His campaign approach just ripped off the lid on some serious ideological errors on the left that have been simmering away for decades.
White progressives have to recenter their definition of economic rights/civil rights. The current package of economic reform ideas considered "neutral" are not; they largely benefit whites and don't penetrate to the levels of disadvantages and punitive laws that impact the layers of people who are not white/male/straight/cis/abled.
"Now I agree with Mr. Sanders that the Democrats don't do enough to uphold the interests of the working class; hell, I don't think that the Democrats, by and large, do enough to uphold the causes of racial/gender justice."

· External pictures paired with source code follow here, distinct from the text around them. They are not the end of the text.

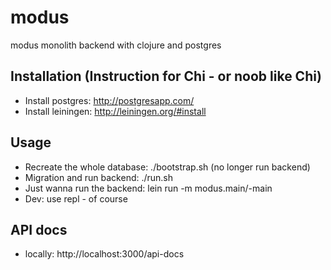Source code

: # modus

modus monolith backend with clojure and postgres

## Installation (Instruction for Chi - or noob like Chi)

* Install postgres: http://postgresapp.com/
* Install leiningen: http://leiningen.org/#install

## Usage

* Recreate the whole database: ./bootstrap.sh (no longer run backend)
* Migration and run backend: ./run.sh
* Just wanna run the backend: lein run -m modus.main/-main
* Dev: use repl - of course

## API docs
* locally: http://localhost:3000/api-docs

I agree too. I also agree that working class whites don't vote with Democrats because of racism. We have a friend who is a professor in IN who says that his neighbor is a white union guy, smokes pot, and votes Republican because that is a cultural hallmark of being white where he lives. I don't see where the FDR coalition reaches back into the time machine and changes what has been done to working class whites to get them to vote against their interests. Any movement this group is making *as a mass* has been reactionary.
More insidious to me is the line of thinking that fights for civil rights/equality/"identity politics" have somehow been a distraction from teh "real" fight. Where I am stuck as an activist--is it our responsibility to draw a picture of how Big Capitalism* has actually been at work fighting us on civil rights and that we have been impacted by the system and that our fights are not just some political dessert topping? Or do we just keep doing our thing in the Obama coalition and ignore this reactionary strain in left-wing ideology? It seems to be small, but noisy, I don't know where to put my energy on this.
*(for example, the role that free market think tanks like the American Enterprise Institute have played in legitimizing works like The Bell Curve, attacking feminism, etc. That's just one off the top of my head. The far right forces of monopoly have been behind a lot of discriminatory bullshit that also has economic consequences, as I am sure many here can attest.)
I think the conversation has to go beyond the 2016 elections, since we are talking about the future alignment of the total electorate and what we are doing.